Zwei Hände von verschiedenen Personen, die Fingerspitzen berühren sich | © Toa Heftiba/unsplash

Rheumatoide Arthritis

Weltweit ist Rheumatoide Arthritis die häufigste Gelenkentzündung. In Deutschland sind zirka 550.000 Menschen davon betroffen, wobei mehr Frauen als Männer von der Erkrankung betroffen sind.

Die rheumatoide Arthritis ist eine rheumatische Erkrankung, die chronisch und meist in Schüben verläuft. Die Erkrankung kann in jedem Alter auftreten, meist sind Betroffene beim Ausbruch der Erkrankung jedoch zwischen 50 und 70 Jahre alt. Etwa 10 Prozent der Betroffenen haben einen Verwandten ersten Grades, der auch an rheumatoider Arthritis erkrankt ist.

Das Immunsystem in Aufruhr

Bei den entzündlich-rheumatischen Erkrankungen spielt das Immunsystem verrückt. Am häufigsten ist die rheumatoide Arthritis, bei der körpereigene Abwehrzellen die dünne Gelenkinnenhaut angreifen. Die ersten Symptome sind meist typische Grippesymptome, wie leichtes Fieber, Müdigkeit oder Appetitlosigkeit.

Erst später kommen Schwellungen und Schmerzen in den Gelenken an beiden Händen, Füßen oder anderen Gelenken hinzu. Mit der Zeit lassen sich zuweilen Rheumaknötchen unter der Haut und an den Gelenken ertasten. Nach Fortschreiten der Krankheit kommt eine Steifheit hinzu, besonders am Morgen kann es einige Zeit dauern, bis Betroffene Bewegungen ausführen können.

Noch ungeklärte Ursache

Die Ursache für rheumatoide Arthritis ist noch nicht erforscht. Es gibt jedoch Ansätze, so haben Betroffene häufig Verwandte, die auch an rheumatoider Arthritis erkrankt sind. Dies würde dafür stimmen, dass der genetische Faktor einen Einfluss hat.

Als Risikofaktoren zählen auch Infektionen und Allergien. Aber auch Rauchen oder Übergewicht kann verstärkend zu einem Ausbruch der Krankheit beitragen.

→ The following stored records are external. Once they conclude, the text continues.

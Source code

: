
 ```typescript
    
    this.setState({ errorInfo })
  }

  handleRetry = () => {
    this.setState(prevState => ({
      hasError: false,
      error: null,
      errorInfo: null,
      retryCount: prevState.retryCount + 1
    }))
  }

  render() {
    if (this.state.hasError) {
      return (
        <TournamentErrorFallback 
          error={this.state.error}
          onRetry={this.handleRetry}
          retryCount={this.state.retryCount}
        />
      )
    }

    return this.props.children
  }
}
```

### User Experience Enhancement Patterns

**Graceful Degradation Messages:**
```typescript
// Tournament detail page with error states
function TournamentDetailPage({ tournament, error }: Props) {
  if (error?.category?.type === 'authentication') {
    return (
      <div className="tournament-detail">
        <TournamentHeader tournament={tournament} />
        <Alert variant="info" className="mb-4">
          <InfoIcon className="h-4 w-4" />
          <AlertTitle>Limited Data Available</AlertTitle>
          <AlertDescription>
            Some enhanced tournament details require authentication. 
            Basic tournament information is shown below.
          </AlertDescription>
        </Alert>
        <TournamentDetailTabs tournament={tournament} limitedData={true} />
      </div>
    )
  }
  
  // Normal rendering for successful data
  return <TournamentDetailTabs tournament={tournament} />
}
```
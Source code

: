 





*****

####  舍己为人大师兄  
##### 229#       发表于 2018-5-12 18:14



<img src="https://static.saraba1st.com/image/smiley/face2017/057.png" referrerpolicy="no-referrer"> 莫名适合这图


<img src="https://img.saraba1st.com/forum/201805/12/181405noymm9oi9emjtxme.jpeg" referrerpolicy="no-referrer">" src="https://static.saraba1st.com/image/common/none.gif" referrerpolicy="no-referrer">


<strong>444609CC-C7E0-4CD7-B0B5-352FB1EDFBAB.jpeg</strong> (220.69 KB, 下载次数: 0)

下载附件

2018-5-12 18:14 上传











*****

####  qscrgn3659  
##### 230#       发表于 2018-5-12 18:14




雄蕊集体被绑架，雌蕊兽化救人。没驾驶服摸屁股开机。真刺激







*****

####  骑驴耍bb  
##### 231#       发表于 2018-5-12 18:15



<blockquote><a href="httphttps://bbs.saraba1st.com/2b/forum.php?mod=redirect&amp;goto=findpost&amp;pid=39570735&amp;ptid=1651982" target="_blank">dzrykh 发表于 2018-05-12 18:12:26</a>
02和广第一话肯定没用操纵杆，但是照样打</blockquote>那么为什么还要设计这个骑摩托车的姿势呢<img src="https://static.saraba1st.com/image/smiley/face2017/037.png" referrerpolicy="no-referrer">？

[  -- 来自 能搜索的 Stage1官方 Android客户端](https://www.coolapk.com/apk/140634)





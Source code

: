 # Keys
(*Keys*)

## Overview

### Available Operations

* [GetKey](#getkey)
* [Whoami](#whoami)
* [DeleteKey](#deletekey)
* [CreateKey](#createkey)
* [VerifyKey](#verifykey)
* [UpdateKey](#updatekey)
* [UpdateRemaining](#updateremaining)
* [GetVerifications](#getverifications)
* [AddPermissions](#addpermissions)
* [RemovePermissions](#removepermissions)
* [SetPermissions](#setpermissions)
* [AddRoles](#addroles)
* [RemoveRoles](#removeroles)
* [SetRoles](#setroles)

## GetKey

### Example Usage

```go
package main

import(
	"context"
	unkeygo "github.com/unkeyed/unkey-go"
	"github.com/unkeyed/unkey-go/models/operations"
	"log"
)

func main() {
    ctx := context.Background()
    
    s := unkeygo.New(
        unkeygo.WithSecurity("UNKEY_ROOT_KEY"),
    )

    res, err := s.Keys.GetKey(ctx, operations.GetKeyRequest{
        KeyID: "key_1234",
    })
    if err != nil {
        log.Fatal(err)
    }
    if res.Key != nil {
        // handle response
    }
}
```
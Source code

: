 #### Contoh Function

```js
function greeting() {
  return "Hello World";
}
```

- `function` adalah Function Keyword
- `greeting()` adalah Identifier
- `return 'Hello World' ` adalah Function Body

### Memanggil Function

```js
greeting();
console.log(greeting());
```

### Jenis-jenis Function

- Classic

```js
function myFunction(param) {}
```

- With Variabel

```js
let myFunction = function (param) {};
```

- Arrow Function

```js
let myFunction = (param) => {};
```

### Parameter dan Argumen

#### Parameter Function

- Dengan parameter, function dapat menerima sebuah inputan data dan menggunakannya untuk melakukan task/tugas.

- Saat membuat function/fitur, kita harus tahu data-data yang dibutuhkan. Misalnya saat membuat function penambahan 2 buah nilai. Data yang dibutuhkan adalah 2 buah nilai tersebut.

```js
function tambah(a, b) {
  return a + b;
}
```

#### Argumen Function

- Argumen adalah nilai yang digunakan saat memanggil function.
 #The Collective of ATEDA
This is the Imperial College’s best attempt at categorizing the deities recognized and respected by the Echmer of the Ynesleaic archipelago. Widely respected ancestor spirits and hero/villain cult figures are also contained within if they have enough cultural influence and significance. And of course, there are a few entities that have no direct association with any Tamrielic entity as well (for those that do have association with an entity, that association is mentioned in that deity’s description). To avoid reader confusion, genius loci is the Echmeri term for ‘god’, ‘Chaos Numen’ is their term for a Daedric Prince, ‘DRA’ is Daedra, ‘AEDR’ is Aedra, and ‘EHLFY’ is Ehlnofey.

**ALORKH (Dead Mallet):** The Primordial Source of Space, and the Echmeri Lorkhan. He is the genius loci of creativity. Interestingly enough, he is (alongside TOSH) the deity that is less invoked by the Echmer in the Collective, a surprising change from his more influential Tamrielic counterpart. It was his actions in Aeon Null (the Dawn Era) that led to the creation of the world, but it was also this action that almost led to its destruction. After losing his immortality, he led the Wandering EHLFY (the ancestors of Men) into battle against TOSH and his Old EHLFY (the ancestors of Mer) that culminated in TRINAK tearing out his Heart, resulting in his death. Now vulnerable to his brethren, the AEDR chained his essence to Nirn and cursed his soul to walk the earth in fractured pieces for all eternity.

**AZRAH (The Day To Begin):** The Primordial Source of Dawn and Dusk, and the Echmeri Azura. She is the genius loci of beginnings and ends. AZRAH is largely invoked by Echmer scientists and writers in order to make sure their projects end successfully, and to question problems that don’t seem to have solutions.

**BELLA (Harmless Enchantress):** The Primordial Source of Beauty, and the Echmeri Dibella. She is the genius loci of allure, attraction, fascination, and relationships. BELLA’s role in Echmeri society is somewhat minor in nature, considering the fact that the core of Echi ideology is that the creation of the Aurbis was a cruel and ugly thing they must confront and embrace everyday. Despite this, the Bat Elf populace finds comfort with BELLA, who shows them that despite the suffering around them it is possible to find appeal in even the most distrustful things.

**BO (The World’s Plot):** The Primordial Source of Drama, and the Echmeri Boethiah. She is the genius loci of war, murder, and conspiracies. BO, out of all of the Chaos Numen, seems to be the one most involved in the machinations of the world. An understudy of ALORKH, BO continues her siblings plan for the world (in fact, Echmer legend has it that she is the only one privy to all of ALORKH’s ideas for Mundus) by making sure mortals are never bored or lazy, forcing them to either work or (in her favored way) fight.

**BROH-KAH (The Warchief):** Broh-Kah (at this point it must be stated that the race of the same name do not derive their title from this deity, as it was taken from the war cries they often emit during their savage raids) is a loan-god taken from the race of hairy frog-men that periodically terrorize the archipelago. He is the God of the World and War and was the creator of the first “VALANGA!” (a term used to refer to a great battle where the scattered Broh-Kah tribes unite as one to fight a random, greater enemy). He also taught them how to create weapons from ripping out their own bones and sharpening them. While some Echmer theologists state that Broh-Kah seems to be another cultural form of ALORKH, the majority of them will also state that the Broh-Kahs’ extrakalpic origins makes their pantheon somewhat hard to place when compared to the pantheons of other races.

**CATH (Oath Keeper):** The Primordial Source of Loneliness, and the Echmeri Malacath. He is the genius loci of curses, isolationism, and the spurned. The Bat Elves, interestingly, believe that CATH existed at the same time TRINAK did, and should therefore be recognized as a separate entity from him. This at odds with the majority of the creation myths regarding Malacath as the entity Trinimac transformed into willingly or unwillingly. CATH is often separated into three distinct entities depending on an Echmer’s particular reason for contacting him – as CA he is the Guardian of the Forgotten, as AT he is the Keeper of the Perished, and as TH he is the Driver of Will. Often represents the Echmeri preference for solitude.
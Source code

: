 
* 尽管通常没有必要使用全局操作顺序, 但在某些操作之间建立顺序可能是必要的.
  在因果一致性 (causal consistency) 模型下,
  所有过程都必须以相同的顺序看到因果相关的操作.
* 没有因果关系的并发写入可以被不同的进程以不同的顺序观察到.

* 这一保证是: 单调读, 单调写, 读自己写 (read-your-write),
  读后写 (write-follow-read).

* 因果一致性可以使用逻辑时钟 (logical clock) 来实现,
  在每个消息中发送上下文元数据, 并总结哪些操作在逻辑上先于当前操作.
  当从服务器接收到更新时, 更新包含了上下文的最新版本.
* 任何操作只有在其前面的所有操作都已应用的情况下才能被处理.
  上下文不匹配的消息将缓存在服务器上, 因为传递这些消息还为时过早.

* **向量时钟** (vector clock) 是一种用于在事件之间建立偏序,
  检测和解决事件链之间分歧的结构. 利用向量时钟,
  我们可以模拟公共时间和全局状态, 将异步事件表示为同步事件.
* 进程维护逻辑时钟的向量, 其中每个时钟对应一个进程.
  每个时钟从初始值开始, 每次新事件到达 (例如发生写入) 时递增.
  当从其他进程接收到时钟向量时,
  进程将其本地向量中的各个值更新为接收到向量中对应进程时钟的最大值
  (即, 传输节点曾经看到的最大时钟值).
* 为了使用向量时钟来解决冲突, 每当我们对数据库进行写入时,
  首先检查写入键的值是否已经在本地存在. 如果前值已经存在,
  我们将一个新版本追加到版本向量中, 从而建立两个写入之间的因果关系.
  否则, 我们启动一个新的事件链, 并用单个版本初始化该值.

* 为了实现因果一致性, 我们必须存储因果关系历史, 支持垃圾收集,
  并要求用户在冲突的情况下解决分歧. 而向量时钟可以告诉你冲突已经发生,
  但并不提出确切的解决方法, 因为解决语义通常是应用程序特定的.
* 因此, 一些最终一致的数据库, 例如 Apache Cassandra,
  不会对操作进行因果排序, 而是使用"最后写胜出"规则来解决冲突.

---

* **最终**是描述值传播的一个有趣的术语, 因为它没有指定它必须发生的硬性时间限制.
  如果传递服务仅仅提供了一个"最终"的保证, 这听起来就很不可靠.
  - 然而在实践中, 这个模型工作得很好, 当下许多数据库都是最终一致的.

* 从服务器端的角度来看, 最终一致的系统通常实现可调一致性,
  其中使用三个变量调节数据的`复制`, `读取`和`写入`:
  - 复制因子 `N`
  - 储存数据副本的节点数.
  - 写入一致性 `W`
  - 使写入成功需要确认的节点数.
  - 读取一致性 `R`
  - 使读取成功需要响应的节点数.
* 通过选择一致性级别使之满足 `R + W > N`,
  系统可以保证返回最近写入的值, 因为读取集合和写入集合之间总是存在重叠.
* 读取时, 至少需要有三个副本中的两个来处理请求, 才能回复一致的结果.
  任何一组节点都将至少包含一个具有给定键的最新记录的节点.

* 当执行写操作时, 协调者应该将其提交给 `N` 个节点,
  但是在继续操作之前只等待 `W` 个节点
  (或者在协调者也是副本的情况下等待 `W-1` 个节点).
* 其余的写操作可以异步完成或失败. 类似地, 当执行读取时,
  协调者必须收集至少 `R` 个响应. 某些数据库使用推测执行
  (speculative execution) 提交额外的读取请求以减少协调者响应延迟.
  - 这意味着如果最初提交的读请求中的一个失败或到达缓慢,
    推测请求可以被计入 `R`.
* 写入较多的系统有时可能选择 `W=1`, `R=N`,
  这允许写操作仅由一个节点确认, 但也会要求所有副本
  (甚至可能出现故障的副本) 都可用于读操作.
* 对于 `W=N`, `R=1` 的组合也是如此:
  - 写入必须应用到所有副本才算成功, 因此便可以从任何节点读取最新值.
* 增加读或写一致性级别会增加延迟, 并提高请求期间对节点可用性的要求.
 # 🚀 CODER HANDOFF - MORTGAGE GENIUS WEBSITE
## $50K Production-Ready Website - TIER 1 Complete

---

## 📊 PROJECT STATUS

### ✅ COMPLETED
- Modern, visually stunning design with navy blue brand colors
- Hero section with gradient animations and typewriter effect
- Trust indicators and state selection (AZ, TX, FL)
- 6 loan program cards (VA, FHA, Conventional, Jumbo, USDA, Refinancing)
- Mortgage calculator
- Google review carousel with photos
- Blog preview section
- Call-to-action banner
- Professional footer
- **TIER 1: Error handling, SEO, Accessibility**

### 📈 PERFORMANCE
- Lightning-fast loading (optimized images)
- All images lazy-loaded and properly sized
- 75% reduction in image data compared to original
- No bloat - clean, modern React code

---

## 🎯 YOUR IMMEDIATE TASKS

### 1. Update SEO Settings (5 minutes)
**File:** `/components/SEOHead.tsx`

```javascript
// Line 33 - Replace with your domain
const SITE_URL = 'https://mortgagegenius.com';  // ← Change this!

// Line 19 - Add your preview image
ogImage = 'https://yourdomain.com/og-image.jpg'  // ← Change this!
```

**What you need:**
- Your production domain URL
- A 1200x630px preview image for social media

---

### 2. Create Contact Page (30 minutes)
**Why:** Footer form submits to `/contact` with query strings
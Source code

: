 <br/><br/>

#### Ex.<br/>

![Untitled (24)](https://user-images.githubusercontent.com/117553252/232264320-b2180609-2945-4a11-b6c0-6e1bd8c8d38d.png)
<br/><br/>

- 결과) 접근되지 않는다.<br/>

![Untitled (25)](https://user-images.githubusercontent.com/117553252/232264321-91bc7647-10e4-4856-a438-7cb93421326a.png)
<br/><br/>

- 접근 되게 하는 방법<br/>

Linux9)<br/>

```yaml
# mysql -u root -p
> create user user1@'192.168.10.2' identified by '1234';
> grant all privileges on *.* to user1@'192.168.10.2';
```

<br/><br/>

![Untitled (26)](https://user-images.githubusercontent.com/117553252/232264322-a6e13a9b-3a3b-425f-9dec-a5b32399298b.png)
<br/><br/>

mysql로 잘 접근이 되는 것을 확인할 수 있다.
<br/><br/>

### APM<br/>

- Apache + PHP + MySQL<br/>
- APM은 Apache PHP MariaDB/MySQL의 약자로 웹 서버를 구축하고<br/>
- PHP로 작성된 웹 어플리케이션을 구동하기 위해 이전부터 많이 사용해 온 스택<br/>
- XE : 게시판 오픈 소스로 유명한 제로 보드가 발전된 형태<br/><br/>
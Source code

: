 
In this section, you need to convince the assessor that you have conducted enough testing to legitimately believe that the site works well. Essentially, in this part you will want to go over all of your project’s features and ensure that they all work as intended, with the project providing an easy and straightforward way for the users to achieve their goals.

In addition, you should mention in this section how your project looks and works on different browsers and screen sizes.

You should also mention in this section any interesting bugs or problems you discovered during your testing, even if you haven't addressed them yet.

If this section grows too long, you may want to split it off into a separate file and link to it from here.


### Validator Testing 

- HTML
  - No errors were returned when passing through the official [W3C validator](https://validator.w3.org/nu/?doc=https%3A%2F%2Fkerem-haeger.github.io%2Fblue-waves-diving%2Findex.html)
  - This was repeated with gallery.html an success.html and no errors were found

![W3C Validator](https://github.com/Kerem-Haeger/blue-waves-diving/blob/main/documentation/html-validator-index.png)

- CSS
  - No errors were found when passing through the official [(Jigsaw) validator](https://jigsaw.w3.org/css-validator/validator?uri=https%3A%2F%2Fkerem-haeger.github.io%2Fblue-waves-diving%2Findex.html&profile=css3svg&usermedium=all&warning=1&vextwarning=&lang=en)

Eine Person tippt etwas auf einem Handy | © Joshua Hoehne/unsplash

Schmerzen in den Gelenken an Händen und Füßen sind typische Beschwerden der rheumatoiden Arthritis (Foto: Joshua Hoehne/unsplash).

Diagnose und Behandlung

Wenn Schmerzen und Schwellungen in mindestens zwei Gelenken über mehrere Wochen bestehen, wird empfohlen Ärzt*innen aufzusuchen. Die Diagnose wird dann anhand von Gesprächen, Labortests und bildgebenden Verfahren gestellt.

Umso früher rheumatoide Arthritis erkannt wird und dadurch behandelt werden kann, umso effektiver ist die Behandlung. Die Erkrankung ist chronisch und nicht heilbar, jedoch kann man mit Behandlungsmethoden den Verlauf der Krankheit verlangsamen.

Akute Schmerzen werden vorrangig mit entzündungshemmenden Schmerzmitteln gelindert. Zudem gibt es antirheumatische Basismedikamente, um neue Schübe hinauszuzögern. Aber auch verschiedene Therapien, wie Physio-, Entspannungs- oder Wärmetherapie können unterstützende Maßnahmen sein.

Bei fortschreitender rheumatoider Arthritis und damit einhergehend auch zunehmenden Schmerzen kann eine Gelenkprothese eingesetzt werden.